Studies in Symbolist and Modern Literatures

Studies in Symbolist and Modern Literatures

Critical Art, Critical Theory: Modern Poetry and Frankfurt School Aesthetics
Course Number: 
225
Course Catalog Number: 
30337
Course Type or Level: 
Instructor: 
Robert Kaufman
Days: 
W
Time: 
2-5
Semester: 
Location: 
225 Dwinelle

[Note: This seminar emphasizes the importance of 19th and, especially, 20th-century poetry and poetics in the development of Frankfurt School aesthetics, criticism, and theory; it likewise considers more recent dialogues between later 20th and  21st-century poetry/poetics and Frankfurt-oriented criticism.  The seminar is, in addition, co-listed as a Critical Theory 205 core-course offering for students in the Program in Critical Theory's "Designated Emphasis" course of study.  Whether enrolled through Comparative Literature, or through the Critical Theory Program, students are welcome to take the seminar as a survey of some major texts in Frankfurt aesthetic, literary, and cultural theory more generally, provided they are also willing to study and engage actively with the modern poetry and poetics that will constitute the seminar’s primary literary field.]
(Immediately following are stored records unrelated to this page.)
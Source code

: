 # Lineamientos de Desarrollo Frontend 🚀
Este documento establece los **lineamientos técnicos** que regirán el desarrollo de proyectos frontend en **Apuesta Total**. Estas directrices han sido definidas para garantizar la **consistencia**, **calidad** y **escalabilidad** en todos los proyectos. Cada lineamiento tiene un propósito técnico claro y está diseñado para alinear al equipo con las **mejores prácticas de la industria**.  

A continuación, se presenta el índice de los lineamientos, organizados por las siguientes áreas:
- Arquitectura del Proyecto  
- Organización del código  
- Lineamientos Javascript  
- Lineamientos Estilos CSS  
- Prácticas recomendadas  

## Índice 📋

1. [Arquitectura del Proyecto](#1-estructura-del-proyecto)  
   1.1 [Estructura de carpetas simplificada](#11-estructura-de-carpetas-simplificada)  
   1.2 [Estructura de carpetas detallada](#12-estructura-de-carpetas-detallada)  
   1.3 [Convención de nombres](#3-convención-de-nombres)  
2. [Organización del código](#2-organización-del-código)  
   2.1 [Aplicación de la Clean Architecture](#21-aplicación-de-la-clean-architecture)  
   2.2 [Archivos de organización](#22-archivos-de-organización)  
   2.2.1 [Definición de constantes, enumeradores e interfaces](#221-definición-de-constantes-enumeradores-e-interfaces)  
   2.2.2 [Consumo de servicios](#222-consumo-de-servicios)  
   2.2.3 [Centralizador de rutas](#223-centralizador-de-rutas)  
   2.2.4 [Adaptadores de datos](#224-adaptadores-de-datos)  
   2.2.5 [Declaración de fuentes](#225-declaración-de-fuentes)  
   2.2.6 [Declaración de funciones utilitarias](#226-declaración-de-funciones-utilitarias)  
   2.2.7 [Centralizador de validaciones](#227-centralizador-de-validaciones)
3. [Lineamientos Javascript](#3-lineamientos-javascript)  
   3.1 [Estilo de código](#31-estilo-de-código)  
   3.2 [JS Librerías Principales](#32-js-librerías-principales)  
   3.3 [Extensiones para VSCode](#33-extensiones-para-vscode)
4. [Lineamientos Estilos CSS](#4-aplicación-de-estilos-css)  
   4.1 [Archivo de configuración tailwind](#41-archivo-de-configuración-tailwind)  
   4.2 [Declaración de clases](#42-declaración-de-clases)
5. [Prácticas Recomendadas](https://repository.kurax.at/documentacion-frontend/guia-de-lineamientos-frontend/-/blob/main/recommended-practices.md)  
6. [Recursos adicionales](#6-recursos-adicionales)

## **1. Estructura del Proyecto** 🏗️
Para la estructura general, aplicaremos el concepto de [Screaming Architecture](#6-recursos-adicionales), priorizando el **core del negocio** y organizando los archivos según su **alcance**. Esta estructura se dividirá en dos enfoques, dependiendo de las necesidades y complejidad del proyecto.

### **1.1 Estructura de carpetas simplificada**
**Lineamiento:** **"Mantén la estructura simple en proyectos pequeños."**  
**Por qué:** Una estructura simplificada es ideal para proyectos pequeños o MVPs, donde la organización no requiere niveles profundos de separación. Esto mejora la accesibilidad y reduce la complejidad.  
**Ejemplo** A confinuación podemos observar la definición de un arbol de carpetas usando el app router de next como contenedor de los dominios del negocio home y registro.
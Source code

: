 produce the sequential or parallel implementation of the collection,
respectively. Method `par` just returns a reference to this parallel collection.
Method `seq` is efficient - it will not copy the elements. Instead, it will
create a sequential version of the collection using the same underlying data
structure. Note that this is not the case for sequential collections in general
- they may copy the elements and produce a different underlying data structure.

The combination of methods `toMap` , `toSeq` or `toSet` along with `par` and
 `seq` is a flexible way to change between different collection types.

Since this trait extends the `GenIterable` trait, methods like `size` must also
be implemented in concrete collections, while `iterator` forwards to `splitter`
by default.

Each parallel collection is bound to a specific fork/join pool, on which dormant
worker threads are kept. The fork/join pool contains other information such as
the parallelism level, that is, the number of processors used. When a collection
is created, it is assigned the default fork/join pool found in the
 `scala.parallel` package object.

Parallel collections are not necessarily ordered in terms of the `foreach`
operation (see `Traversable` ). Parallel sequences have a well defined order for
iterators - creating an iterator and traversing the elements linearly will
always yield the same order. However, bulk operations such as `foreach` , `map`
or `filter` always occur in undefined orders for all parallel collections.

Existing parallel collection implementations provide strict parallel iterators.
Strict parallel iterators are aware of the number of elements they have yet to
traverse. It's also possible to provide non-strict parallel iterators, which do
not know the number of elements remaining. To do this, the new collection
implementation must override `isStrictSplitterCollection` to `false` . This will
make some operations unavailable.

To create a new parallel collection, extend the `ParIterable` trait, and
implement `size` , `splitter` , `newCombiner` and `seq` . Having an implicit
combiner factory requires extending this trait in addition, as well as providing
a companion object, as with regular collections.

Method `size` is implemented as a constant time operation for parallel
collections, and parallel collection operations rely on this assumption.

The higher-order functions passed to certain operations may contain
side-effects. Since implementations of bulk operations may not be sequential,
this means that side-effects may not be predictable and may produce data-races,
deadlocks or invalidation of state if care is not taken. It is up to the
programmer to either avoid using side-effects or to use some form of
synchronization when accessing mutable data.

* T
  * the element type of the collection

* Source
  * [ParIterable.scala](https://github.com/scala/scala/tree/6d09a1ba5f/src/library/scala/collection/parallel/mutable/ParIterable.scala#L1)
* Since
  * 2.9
Seminar Description: Readings in modern, and above all modern lyric, poetry (much of it from the U.S., but also from Latin America, Europe, Asia, Africa, the Near East) in relation to major Frankfurt-School texts on aesthetics, criticism, and social theory that emphasize the significance of literature (as well as the other arts) and especially poetry. Focused concentration on the writings of Walter Benjamin and Theodor W. Adorno, and on their development of Kantian, Hegelian, and Marxian traditions of aesthetics and critical theory. Sustained attention to how and why poetry turns out to be so crucial to the Frankfurters' (and, in particular, to Benjamin's and Adorno's) overall analyses of modernity, mechanical/technical/ technological reproduction and reproducibility (in both the socioeconomic and artistic-aesthetic spheres), and critical agency. Consideration of how Frankfurt-School concerns and legacies might engage the changed sociopolitical circumstances and artistic-aesthetic tendencies—-and the changed poetry—-of the last three decades; analysis in turn of how later-modernist and contemporary poets' work may challenge Frankfurt analyses of and assumptions about poetry, aesthetic experience, and critical agency themselves. Tracing of the poetry, aesthetics, critical-theory, and sociopolitical histories leading to Adorno's controversial statements from the late 1940s through 1969 about "poetry after Auschwitz" (including the ceaseless, prominent international debates those statements caused and have continued to occasion in the poetry-world, the other arts, criticism, and the cultural sphere more generally). Readings of poetry throughout the course will tend to emphasize formal, stylistic, and philosophical-theoretical matters in order to highlight the question of how--and to what degree--artistic technique, in relation to aesthetic form and aesthetic experience (especially lyric experience), may offer stimulus toward and insight into historical, sociopolitical, and ethical understanding and engagement. Some treatment of Romantic and nineteenth-century poetry, and of 21st-century poetry, but the seminar will focus primarily on twentieth-century, modernist poetry (including modernist poetry written and published during the apparently postmodern period). 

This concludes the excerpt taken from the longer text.